Why We’re Okay With (some) Magic In Our Reading

vintage books and imaginationSomebody asked me if I’d ever articulated our position on why we’re okay with magic in some of our entertainment.  That was a good question.

This was my not so great answer, because I can’t say that we’ve ever sat down and hammered out any kind of a policy on it, and my husband, by and large, has mainly left the decision entirely up to me.
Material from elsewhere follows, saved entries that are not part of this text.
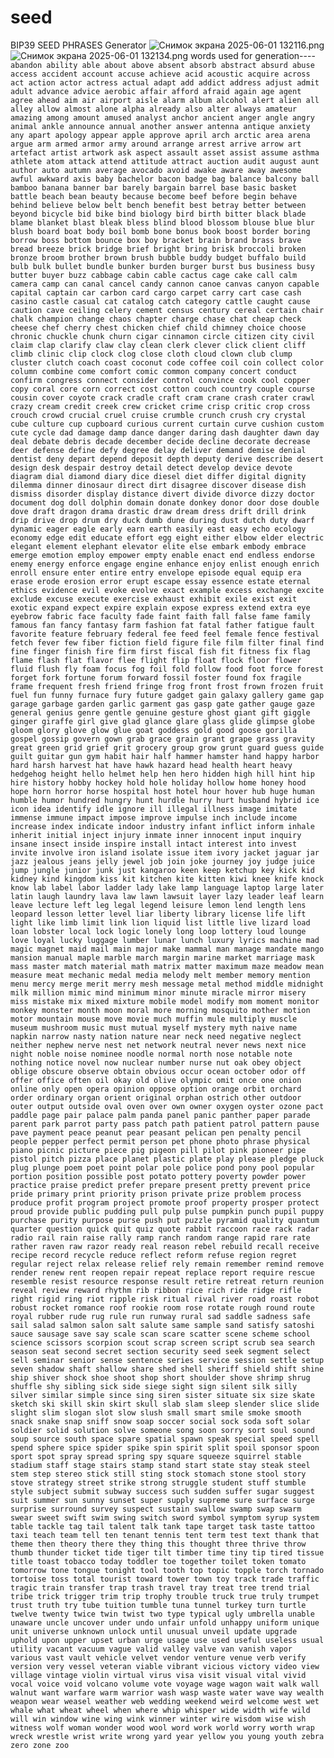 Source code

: # seed
BIP39 SEED PHRASES Generator
![Снимок экрана 2025-06-01 132116.png](https://github.com/Ronwww1/seed/blob/196b7c393dfde45670dc37b94d0c6807fb38aa9c/%D0%A1%D0%BD%D0%B8%D0%BC%D0%BE%D0%BA%20%D1%8D%D0%BA%D1%80%D0%B0%D0%BD%D0%B0%202025-06-01%20132116.png)
![Снимок экрана 2025-06-01 132134.png](https://github.com/Ronwww1/seed/blob/196b7c393dfde45670dc37b94d0c6807fb38aa9c/%D0%A1%D0%BD%D0%B8%D0%BC%D0%BE%D0%BA%20%D1%8D%D0%BA%D1%80%D0%B0%D0%BD%D0%B0%202025-06-01%20132134.png)
  words used for generation----   ```abandon ability able about above absent absorb abstract absurd abuse access accident account accuse achieve acid acoustic acquire across act action actor actress actual adapt add addict address adjust admit adult advance advice aerobic affair afford afraid again age agent agree ahead aim air airport aisle alarm album alcohol alert alien all alley allow almost alone alpha already also alter always amateur amazing among amount amused analyst anchor ancient anger angle angry animal ankle announce annual another answer antenna antique anxiety any apart apology appear apple approve april arch arctic area arena argue arm armed armor army around arrange arrest arrive arrow art artefact artist artwork ask aspect assault asset assist assume asthma athlete atom attack attend attitude attract auction audit august aunt author auto autumn average avocado avoid awake aware away awesome awful awkward axis baby bachelor bacon badge bag balance balcony ball bamboo banana banner bar barely bargain barrel base basic basket battle beach bean beauty because become beef before begin behave behind believe below belt bench benefit best betray better between beyond bicycle bid bike bind biology bird birth bitter black blade blame blanket blast bleak bless blind blood blossom blouse blue blur blush board boat body boil bomb bone bonus book boost border boring borrow boss bottom bounce box boy bracket brain brand brass brave bread breeze brick bridge brief bright bring brisk broccoli broken bronze broom brother brown brush bubble buddy budget buffalo build bulb bulk bullet bundle bunker burden burger burst bus business busy butter buyer buzz cabbage cabin cable cactus cage cake call calm camera camp can canal cancel candy cannon canoe canvas canyon capable capital captain car carbon card cargo carpet carry cart case cash casino castle casual cat catalog catch category cattle caught cause caution cave ceiling celery cement census century cereal certain chair chalk champion change chaos chapter charge chase chat cheap check cheese chef cherry chest chicken chief child chimney choice choose chronic chuckle chunk churn cigar cinnamon circle citizen city civil claim clap clarify claw clay clean clerk clever click client cliff climb clinic clip clock clog close cloth cloud clown club clump cluster clutch coach coast coconut code coffee coil coin collect color column combine come comfort comic common company concert conduct confirm congress connect consider control convince cook cool copper copy coral core corn correct cost cotton couch country couple course cousin cover coyote crack cradle craft cram crane crash crater crawl crazy cream credit creek crew cricket crime crisp critic crop cross crouch crowd crucial cruel cruise crumble crunch crush cry crystal cube culture cup cupboard curious current curtain curve cushion custom cute cycle dad damage damp dance danger daring dash daughter dawn day deal debate debris decade december decide decline decorate decrease deer defense define defy degree delay deliver demand demise denial dentist deny depart depend deposit depth deputy derive describe desert design desk despair destroy detail detect develop device devote diagram dial diamond diary dice diesel diet differ digital dignity dilemma dinner dinosaur direct dirt disagree discover disease dish dismiss disorder display distance divert divide divorce dizzy doctor document dog doll dolphin domain donate donkey donor door dose double dove draft dragon drama drastic draw dream dress drift drill drink drip drive drop drum dry duck dumb dune during dust dutch duty dwarf dynamic eager eagle early earn earth easily east easy echo ecology economy edge edit educate effort egg eight either elbow elder electric elegant element elephant elevator elite else embark embody embrace emerge emotion employ empower empty enable enact end endless endorse enemy energy enforce engage engine enhance enjoy enlist enough enrich enroll ensure enter entire entry envelope episode equal equip era erase erode erosion error erupt escape essay essence estate eternal ethics evidence evil evoke evolve exact example excess exchange excite exclude excuse execute exercise exhaust exhibit exile exist exit exotic expand expect expire explain expose express extend extra eye eyebrow fabric face faculty fade faint faith fall false fame family famous fan fancy fantasy farm fashion fat fatal father fatigue fault favorite feature february federal fee feed feel female fence festival fetch fever few fiber fiction field figure file film filter final find fine finger finish fire firm first fiscal fish fit fitness fix flag flame flash flat flavor flee flight flip float flock floor flower fluid flush fly foam focus fog foil fold follow food foot force forest forget fork fortune forum forward fossil foster found fox fragile frame frequent fresh friend fringe frog front frost frown frozen fruit fuel fun funny furnace fury future gadget gain galaxy gallery game gap garage garbage garden garlic garment gas gasp gate gather gauge gaze general genius genre gentle genuine gesture ghost giant gift giggle ginger giraffe girl give glad glance glare glass glide glimpse globe gloom glory glove glow glue goat goddess gold good goose gorilla gospel gossip govern gown grab grace grain grant grape grass gravity great green grid grief grit grocery group grow grunt guard guess guide guilt guitar gun gym habit hair half hammer hamster hand happy harbor hard harsh harvest hat have hawk hazard head health heart heavy hedgehog height hello helmet help hen hero hidden high hill hint hip hire history hobby hockey hold hole holiday hollow home honey hood hope horn horror horse hospital host hotel hour hover hub huge human humble humor hundred hungry hunt hurdle hurry hurt husband hybrid ice icon idea identify idle ignore ill illegal illness image imitate immense immune impact impose improve impulse inch include income increase index indicate indoor industry infant inflict inform inhale inherit initial inject injury inmate inner innocent input inquiry insane insect inside inspire install intact interest into invest invite involve iron island isolate issue item ivory jacket jaguar jar jazz jealous jeans jelly jewel job join joke journey joy judge juice jump jungle junior junk just kangaroo keen keep ketchup key kick kid kidney kind kingdom kiss kit kitchen kite kitten kiwi knee knife knock know lab label labor ladder lady lake lamp language laptop large later latin laugh laundry lava law lawn lawsuit layer lazy leader leaf learn leave lecture left leg legal legend leisure lemon lend length lens leopard lesson letter level liar liberty library license life lift light like limb limit link lion liquid list little live lizard load loan lobster local lock logic lonely long loop lottery loud lounge love loyal lucky luggage lumber lunar lunch luxury lyrics machine mad magic magnet maid mail main major make mammal man manage mandate mango mansion manual maple marble march margin marine market marriage mask mass master match material math matrix matter maximum maze meadow mean measure meat mechanic medal media melody melt member memory mention menu mercy merge merit merry mesh message metal method middle midnight milk million mimic mind minimum minor minute miracle mirror misery miss mistake mix mixed mixture mobile model modify mom moment monitor monkey monster month moon moral more morning mosquito mother motion motor mountain mouse move movie much muffin mule multiply muscle museum mushroom music must mutual myself mystery myth naive name napkin narrow nasty nation nature near neck need negative neglect neither nephew nerve nest net network neutral never news next nice night noble noise nominee noodle normal north nose notable note nothing notice novel now nuclear number nurse nut oak obey object oblige obscure observe obtain obvious occur ocean october odor off offer office often oil okay old olive olympic omit once one onion online only open opera opinion oppose option orange orbit orchard order ordinary organ orient original orphan ostrich other outdoor outer output outside oval oven over own owner oxygen oyster ozone pact paddle page pair palace palm panda panel panic panther paper parade parent park parrot party pass patch path patient patrol pattern pause pave payment peace peanut pear peasant pelican pen penalty pencil people pepper perfect permit person pet phone photo phrase physical piano picnic picture piece pig pigeon pill pilot pink pioneer pipe pistol pitch pizza place planet plastic plate play please pledge pluck plug plunge poem poet point polar pole police pond pony pool popular portion position possible post potato pottery poverty powder power practice praise predict prefer prepare present pretty prevent price pride primary print priority prison private prize problem process produce profit program project promote proof property prosper protect proud provide public pudding pull pulp pulse pumpkin punch pupil puppy purchase purity purpose purse push put puzzle pyramid quality quantum quarter question quick quit quiz quote rabbit raccoon race rack radar radio rail rain raise rally ramp ranch random range rapid rare rate rather raven raw razor ready real reason rebel rebuild recall receive recipe record recycle reduce reflect reform refuse region regret regular reject relax release relief rely remain remember remind remove render renew rent reopen repair repeat replace report require rescue resemble resist resource response result retire retreat return reunion reveal review reward rhythm rib ribbon rice rich ride ridge rifle right rigid ring riot ripple risk ritual rival river road roast robot robust rocket romance roof rookie room rose rotate rough round route royal rubber rude rug rule run runway rural sad saddle sadness safe sail salad salmon salon salt salute same sample sand satisfy satoshi sauce sausage save say scale scan scare scatter scene scheme school science scissors scorpion scout scrap screen script scrub sea search season seat second secret section security seed seek segment select sell seminar senior sense sentence series service session settle setup seven shadow shaft shallow share shed shell sheriff shield shift shine ship shiver shock shoe shoot shop short shoulder shove shrimp shrug shuffle shy sibling sick side siege sight sign silent silk silly silver similar simple since sing siren sister situate six size skate sketch ski skill skin skirt skull slab slam sleep slender slice slide slight slim slogan slot slow slush small smart smile smoke smooth snack snake snap sniff snow soap soccer social sock soda soft solar soldier solid solution solve someone song soon sorry sort soul sound soup source south space spare spatial spawn speak special speed spell spend sphere spice spider spike spin spirit split spoil sponsor spoon sport spot spray spread spring spy square squeeze squirrel stable stadium staff stage stairs stamp stand start state stay steak steel stem step stereo stick still sting stock stomach stone stool story stove strategy street strike strong struggle student stuff stumble style subject submit subway success such sudden suffer sugar suggest suit summer sun sunny sunset super supply supreme sure surface surge surprise surround survey suspect sustain swallow swamp swap swarm swear sweet swift swim swing switch sword symbol symptom syrup system table tackle tag tail talent talk tank tape target task taste tattoo taxi teach team tell ten tenant tennis tent term test text thank that theme then theory there they thing this thought three thrive throw thumb thunder ticket tide tiger tilt timber time tiny tip tired tissue title toast tobacco today toddler toe together toilet token tomato tomorrow tone tongue tonight tool tooth top topic topple torch tornado tortoise toss total tourist toward tower town toy track trade traffic tragic train transfer trap trash travel tray treat tree trend trial tribe trick trigger trim trip trophy trouble truck true truly trumpet trust truth try tube tuition tumble tuna tunnel turkey turn turtle twelve twenty twice twin twist two type typical ugly umbrella unable unaware uncle uncover under undo unfair unfold unhappy uniform unique unit universe unknown unlock until unusual unveil update upgrade uphold upon upper upset urban urge usage use used useful useless usual utility vacant vacuum vague valid valley valve van vanish vapor various vast vault vehicle velvet vendor venture venue verb verify version very vessel veteran viable vibrant vicious victory video view village vintage violin virtual virus visa visit visual vital vivid vocal voice void volcano volume vote voyage wage wagon wait walk wall walnut want warfare warm warrior wash wasp waste water wave way wealth weapon wear weasel weather web wedding weekend weird welcome west wet whale what wheat wheel when where whip whisper wide width wife wild will win window wine wing wink winner winter wire wisdom wise wish witness wolf woman wonder wood wool word work world worry worth wrap wreck wrestle wrist write wrong yard year yellow you young youth zebra zero zone zoo```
So, I don’t remember that I have ever written in detail about it, and I don’t know if I can articulate it, and I couldn’t find an previous posts (that doesn’t mean they don’t exist, just that I didn’t come up with good search terms).
Have you read G. K. Chesterton on fairy tales? http://www.orthocuban.com/2009/12/g-k-chesterton-on-fairy-tales/  Chesterton has definitely influenced my thinking:
“Fairy Tales are more than true; not because they tell us that dragons exist, but because they tell us that dragons can be beaten.”
Thinking further on keyboard (I often do not know what I think about something until I start typing it out):
  • I do not indiscriminately allow all magic.
  • I allow it if it’s clearly fantasy/fairy tale.
  • Except I don’t do vampire stories at all.  Mainly this is because I have a lot of issues with that first really popular vampire series and they have little to do with the vampires/occult and everything to do with giving girls entirely the wrong idea about romance and putting themselves at risk and just, ugh.  I don’t like this kind of thing for my girls at all.
  • I don’t care for stories where normal human children in normal earthly settings can learn and practice spells. Harry Potter we allow, for instance, because you are born with magic or you are not- there is no amount of learning that will help you become a witch. The magic is just an extra talent, and it tends to be quite specific to the person, like a talent at skating, dancing, writing, etc . So we allowed Potter.  However, I cannot deny that perhaps the biggest reason we permitted Potter in the first place was Dame Maggie Smith playing Professor Minerva McGonagall in the movies.
  • I’m not presenting these as correct standards for others, just sharing some of my own standards, if standards is even the right word for it.
Do you screen all your kids’ books?
I screened my kids reading material until they got to their very early teens, and then I slowly backed off- how long I screened was based on the kid (and sometimes based on the kid’s own preferences- one of them wanted me to screen her books for much longer than I wanted to do it). Then sometimes we did another compromise, where I let them read, say, Ender’s Game; The Hunger Games; Harry Potter, for every so many reads of their choice, they had to read a set number of books of my choice in between. The numbers varied, based on the children. I did not need to do this with all of them.
I screened for writing style as much as for content and really tried hard to limit or even eliminate twaddle for the children.  I was trying to help form, shape, develop, and elevate their taste in literature so that shoddily written tripe would not be as satisfying to them as it sometimes is for me. I was more successful at this with the oldest four.